La Battaglia di Izyum (o comunque altro la storia deciderà di ricordarla) è stata sicuramente un episodio di estrema rilevanza, e probabilmente anche in un certo modo decisivo per le sorti del conflitto in Ucraina. Ha avuto un impatto estremamente grave sull’esercito sconfitto ed ha aperto per quello ucraino la prospettiva di una vittoria che a febbraio quasi nessuno avrebbe ritenuto possibile.
Sicuramente ne parleranno a lungo le riviste specializzate, e diventerà un oggetto di studio approfondito nelle scuole militari di tutto il mondo, perché nella sua linearità ha offerto un perfetto esempio di tattica militare moderna.

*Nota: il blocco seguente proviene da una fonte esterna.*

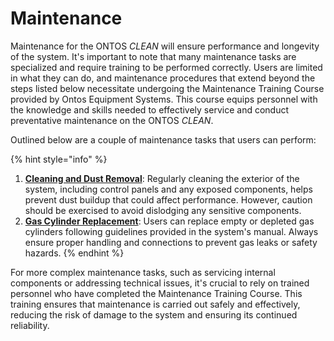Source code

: # Maintenance

Maintenance for the ONTOS _CLEAN_ will ensure performance and longevity of the system. It's important to note that many maintenance tasks are specialized and require training to be performed correctly. Users are limited in what they can do, and maintenance procedures that extend beyond the steps listed below necessitate undergoing the Maintenance Training Course provided by Ontos Equipment Systems. This course equips personnel with the knowledge and skills needed to effectively service and conduct preventative maintenance on the ONTOS _CLEAN_.

Outlined below are a couple of maintenance tasks that users can perform:

{% hint style="info" %}
1. [**Cleaning and Dust Removal**](wipe-down-critical-surfaces.md): Regularly cleaning the exterior of the system, including control panels and any exposed components, helps prevent dust buildup that could affect performance. However, caution should be exercised to avoid dislodging any sensitive components.
2. [**Gas Cylinder Replacement**](changing-a-gas-bottle.md): Users can replace empty or depleted gas cylinders following guidelines provided in the system's manual. Always ensure proper handling and connections to prevent gas leaks or safety hazards.
{% endhint %}

For more complex maintenance tasks, such as servicing internal components or addressing technical issues, it's crucial to rely on trained personnel who have completed the Maintenance Training Course. This training ensures that maintenance is carried out safely and effectively, reducing the risk of damage to the system and ensuring its continued reliability.
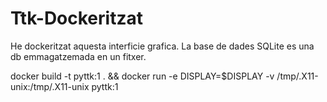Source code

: # Ttk-Dockeritzat

He dockeritzat aquesta interficie grafica. La base de dades SQLite es una db emmagatzemada en un fitxer.

docker build -t pyttk:1 . && docker run -e DISPLAY=$DISPLAY -v /tmp/.X11-unix:/tmp/.X11-unix pyttk:1

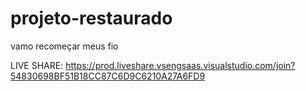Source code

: # projeto-restaurado
vamo recomeçar meus fio

LIVE SHARE: https://prod.liveshare.vsengsaas.visualstudio.com/join?54830698BF51B18CC87C6D9C6210A27A6FD9
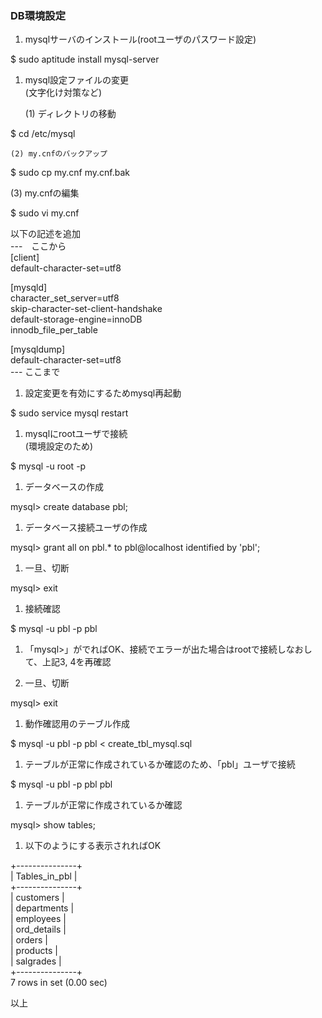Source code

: ### DB環境設定

1. mysqlサーバのインストール(rootユーザのパスワード設定)  
  
  $ sudo aptitude install mysql-server  
  
1. mysql設定ファイルの変更  
(文字化け対策など)  
  
	(1) ディレクトリの移動  
  
  $ cd /etc/mysql  
  
	(2) my.cnfのバックアップ  
  
  $ sudo cp my.cnf my.cnf.bak  
  
  (3) my.cnfの編集  
  
  $ sudo vi my.cnf  
  
  以下の記述を追加  
  ---　ここから  
  [client]  
  default-character-set=utf8  
  
  [mysqld]  
  character_set_server=utf8  
  skip-character-set-client-handshake  
  default-storage-engine=innoDB  
  innodb_file_per_table  
  
  [mysqldump]  
  default-character-set=utf8  
  --- ここまで  
  
1. 設定変更を有効にするためmysql再起動  
  
  $ sudo service mysql restart

1. mysqlにrootユーザで接続  
(環境設定のため)  
  
  $ mysql -u root -p  
  
1. データベースの作成  
  
  mysql> create database pbl;  
  
1. データベース接続ユーザの作成  
  
  mysql> grant all on pbl.* to pbl@localhost identified by 'pbl';  
  
1. 一旦、切断  
  
  mysql> exit  
  
1. 接続確認  
  
  $ mysql -u pbl -p pbl  

1. 「mysql>」がでればOK、接続でエラーが出た場合はrootで接続しなおして、上記3, 4を再確認  
  
1. 一旦、切断  
  
  mysql> exit  
  
1. 動作確認用のテーブル作成  
  
  $ mysql -u pbl -p pbl < create_tbl_mysql.sql  
  
1. テーブルが正常に作成されているか確認のため、「pbl」ユーザで接続  
  
  $ mysql -u pbl -p pbl pbl  
  
1. テーブルが正常に作成されているか確認  
  
  mysql> show tables;  
  
1. 以下のようにする表示されればOK  
  
+---------------+  
| Tables_in_pbl |  
+---------------+  
| customers     |  
| departments   |  
| employees     |  
| ord_details   |  
| orders        |  
| products      |  
| salgrades     |  
+---------------+  
7 rows in set (0.00 sec)  
  
以上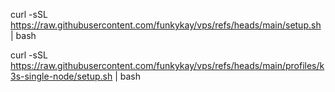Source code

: curl -sSL https://raw.githubusercontent.com/funkykay/vps/refs/heads/main/setup.sh | bash

curl -sSL https://raw.githubusercontent.com/funkykay/vps/refs/heads/main/profiles/k3s-single-node/setup.sh | bash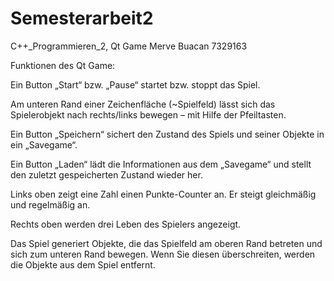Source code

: # Semesterarbeit2
C++_Programmieren_2, Qt Game
Merve Buacan
7329163


Funktionen des Qt Game: 

Ein Button „Start“ bzw. „Pause“ startet bzw. stoppt das Spiel.

Am unteren Rand einer Zeichenfläche (~Spielfeld) lässt sich das Spielerobjekt nach rechts/links bewegen
– mit Hilfe der Pfeiltasten.

Ein Button „Speichern“ sichert den Zustand des Spiels und seiner Objekte in ein „Savegame“.

Ein Button „Laden“ lädt die Informationen aus dem „Savegame“ und stellt den zuletzt gespeicherten Zustand wieder her.

Links oben zeigt eine Zahl einen Punkte-Counter an. Er steigt gleichmäßig und regelmäßig an.

Rechts oben werden drei Leben des Spielers angezeigt.

Das Spiel generiert Objekte, die das Spielfeld am oberen Rand betreten und sich zum unteren Rand bewegen. 
Wenn Sie diesen überschreiten, werden die Objekte aus dem Spiel entfernt.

Adesso però dobbiamo cominciare ad esaminare le possibili conseguenze militari di questo importante episodio, che a dispetto della sua importanza non porrà certo fine ad una guerra destinata – a meno di possibili colpi di scena – a durare purtroppo ancora a lungo.
Francamente non credo che lo Stato Maggiore ucraino si aspettasse un effetto così devastante; credo che il piano prevedesse la sconfitta e non la distruzione del gruppo di forze russe ammassato intorno a Izyum, e una avanzata fino al fiume Oskil che precludesse all’OSK Ovest (la metà delle forze russe poste a nord dell’Ucraina) la possibilità di riprendere l’offensiva contro Slaviansk e Kramatorsk da settentrione.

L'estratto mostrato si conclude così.